In essence, Lou was saying, as I am saying, choose your associations wisely. Choose encouragers. Make sure you have some people in your life who serve as “sideliners.”

That’s what they do in the Special Olympics. And it works. Each athlete has someone on the sidelines who showers him with praise and encouragement. And as a result, the athlete is able to overcome feelings of inadequacy and discover his full potential.

Do you have one or more sideliners in your life? I hope so. As I study successful people, I find very few of them are “self-made” successes. Almost every truly successful person has had a sideliner in his life.

If you’ve got a sideliner, that’s great. If you need one, get one. And if you’re wondering what to look for or whether or not your present associations qualify as sideliners, let me suggest these guidelines.

► 3. Find sideliners that comfort you.

They see that you’re hurt when others don’t notice. And they offer solid proof of your worth. When you doubt yourself, they remind you how good you really are.

As a professional speaker, I am occasionally discouraged by attendees who don’t care or won’t try anything I teach–even though I know it will work for them. That’s when my wife will remind me of all the grateful attendees and memorable letters of thanks I’ve received over the years. She provides comfort as she helps me gain a more balanced, more realistic perspective.

► 4. Find sideliners who don’t kick you when you’re down.

Unfortunately, many people do. When you’re in the midst of a setback or failure, many people will tell you how stupid you were or what you should have done. Others will avoid you.

By contrast, sideliners accept you even if they don’t agree with you. They can see that your life might not be in the best of shape, but they assume the best about you. They assume your intentions are good, even though they may disagree with your opinions and disapprove of your actions.

That’s how I got through to the inmates when I worked in a juvenile reformatory years ago. The inmates were small-time robbers, pimps, and drug dealers and it would have been easy to lecture them about all the stupid choices they had made. What they needed, however, was someone to accept them and help them. Then they could start to make the changes they needed to make.

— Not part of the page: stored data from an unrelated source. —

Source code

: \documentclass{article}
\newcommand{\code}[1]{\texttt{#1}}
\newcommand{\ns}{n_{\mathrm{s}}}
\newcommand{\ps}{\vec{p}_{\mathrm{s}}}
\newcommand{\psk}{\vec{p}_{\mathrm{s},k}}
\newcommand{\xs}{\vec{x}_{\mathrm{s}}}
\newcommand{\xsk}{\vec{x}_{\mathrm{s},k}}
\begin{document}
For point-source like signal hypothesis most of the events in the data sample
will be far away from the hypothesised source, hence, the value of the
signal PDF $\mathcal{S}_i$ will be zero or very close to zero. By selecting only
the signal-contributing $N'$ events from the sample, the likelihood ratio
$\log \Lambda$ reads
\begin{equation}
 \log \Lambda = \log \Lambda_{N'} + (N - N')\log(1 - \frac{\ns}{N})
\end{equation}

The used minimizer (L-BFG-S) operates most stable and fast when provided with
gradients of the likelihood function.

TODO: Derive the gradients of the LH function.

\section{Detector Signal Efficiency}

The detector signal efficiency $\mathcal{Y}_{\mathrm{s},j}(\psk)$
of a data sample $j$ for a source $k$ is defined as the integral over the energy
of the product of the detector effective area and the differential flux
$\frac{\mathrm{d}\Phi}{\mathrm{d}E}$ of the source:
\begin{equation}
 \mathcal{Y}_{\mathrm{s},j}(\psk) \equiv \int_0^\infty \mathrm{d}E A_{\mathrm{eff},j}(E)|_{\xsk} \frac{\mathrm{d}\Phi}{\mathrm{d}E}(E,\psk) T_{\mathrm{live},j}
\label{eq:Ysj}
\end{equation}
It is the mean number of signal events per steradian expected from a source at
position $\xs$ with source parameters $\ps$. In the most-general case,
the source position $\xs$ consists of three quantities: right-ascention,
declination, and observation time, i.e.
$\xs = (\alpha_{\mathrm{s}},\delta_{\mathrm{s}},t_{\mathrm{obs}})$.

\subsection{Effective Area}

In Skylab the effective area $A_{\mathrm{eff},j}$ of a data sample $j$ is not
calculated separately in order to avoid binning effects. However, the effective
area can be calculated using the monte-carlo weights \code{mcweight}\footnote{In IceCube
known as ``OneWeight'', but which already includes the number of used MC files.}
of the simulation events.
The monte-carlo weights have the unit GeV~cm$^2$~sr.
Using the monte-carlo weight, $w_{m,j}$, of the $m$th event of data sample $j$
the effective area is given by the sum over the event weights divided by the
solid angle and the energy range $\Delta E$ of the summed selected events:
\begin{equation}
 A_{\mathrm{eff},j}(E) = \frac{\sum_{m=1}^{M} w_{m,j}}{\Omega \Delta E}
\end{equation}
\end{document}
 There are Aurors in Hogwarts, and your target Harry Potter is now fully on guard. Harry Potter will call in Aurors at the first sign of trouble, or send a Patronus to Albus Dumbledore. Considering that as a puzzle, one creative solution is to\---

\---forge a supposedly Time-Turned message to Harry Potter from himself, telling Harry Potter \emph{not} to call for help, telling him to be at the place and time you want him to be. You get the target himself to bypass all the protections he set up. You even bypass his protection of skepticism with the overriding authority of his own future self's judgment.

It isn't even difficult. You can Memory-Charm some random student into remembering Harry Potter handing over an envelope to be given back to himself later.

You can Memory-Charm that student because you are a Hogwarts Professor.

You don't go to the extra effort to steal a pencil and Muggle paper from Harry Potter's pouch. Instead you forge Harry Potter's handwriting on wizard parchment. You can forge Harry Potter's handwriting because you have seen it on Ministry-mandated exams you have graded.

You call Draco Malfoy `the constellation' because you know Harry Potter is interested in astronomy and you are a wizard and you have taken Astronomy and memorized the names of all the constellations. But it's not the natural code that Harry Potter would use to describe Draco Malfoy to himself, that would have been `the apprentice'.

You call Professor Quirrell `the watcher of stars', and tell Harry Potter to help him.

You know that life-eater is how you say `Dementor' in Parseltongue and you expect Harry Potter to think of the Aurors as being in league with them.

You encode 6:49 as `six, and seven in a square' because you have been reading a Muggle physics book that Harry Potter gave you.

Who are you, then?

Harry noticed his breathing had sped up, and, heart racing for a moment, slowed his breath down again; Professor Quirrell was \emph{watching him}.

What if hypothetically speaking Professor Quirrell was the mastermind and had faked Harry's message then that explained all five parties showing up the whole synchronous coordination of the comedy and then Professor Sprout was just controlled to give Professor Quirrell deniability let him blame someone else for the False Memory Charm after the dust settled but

► 5. Find sideliners who don’t keep track of hurts.

They know that wouldn’t serve any useful purpose. Relationships that are going to stay together and stay positive require lots of forgiveness.

It’s like the husband who fell asleep while driving. His wife suffered severe injuries. When she awakened after surgery, he cried and told her how sorry he was.

“Let’s not worry about it,” she whispered. As she took his hand, she said, “I’m sure I’ve hurt you many times without meaning to.”

Later, the wife told her friend, “I knew he didn’t do it on purpose. Blaming him would have poisoned our marriage.”

She was a sideliner. She didn’t keep track of hurts and, as a result, she went a long ways towards ensuring a healthy relationship.

Finally,

► 6. Find sideliners who take you and your dreams seriously.

Sideliners don’t respond to your goals and dreams by saying “that will never work.”

Sideliners treat your dreams with courtesy and respect. They listen as you share your dreams and they encourage you to pursue what’s most important to you. And when asked, they offer their wisdom and guidance.

Who you choose to be around will be one of the most important decisions you will ever make. If you choose to hang around negative people or losers in life, you’ll have a much harder time “getting ahead.” In fact, if you don’t release them, you’ll resemble them.

Action:

List three people who serve as sideliners in your life. Or list three people you would like to have as sideliners in your life.

Then make sure those people appear on your schedule on a regular basis. Don’t leave it to chance. If they are not already a part of your routine, start to see them or talk to them at least once a month.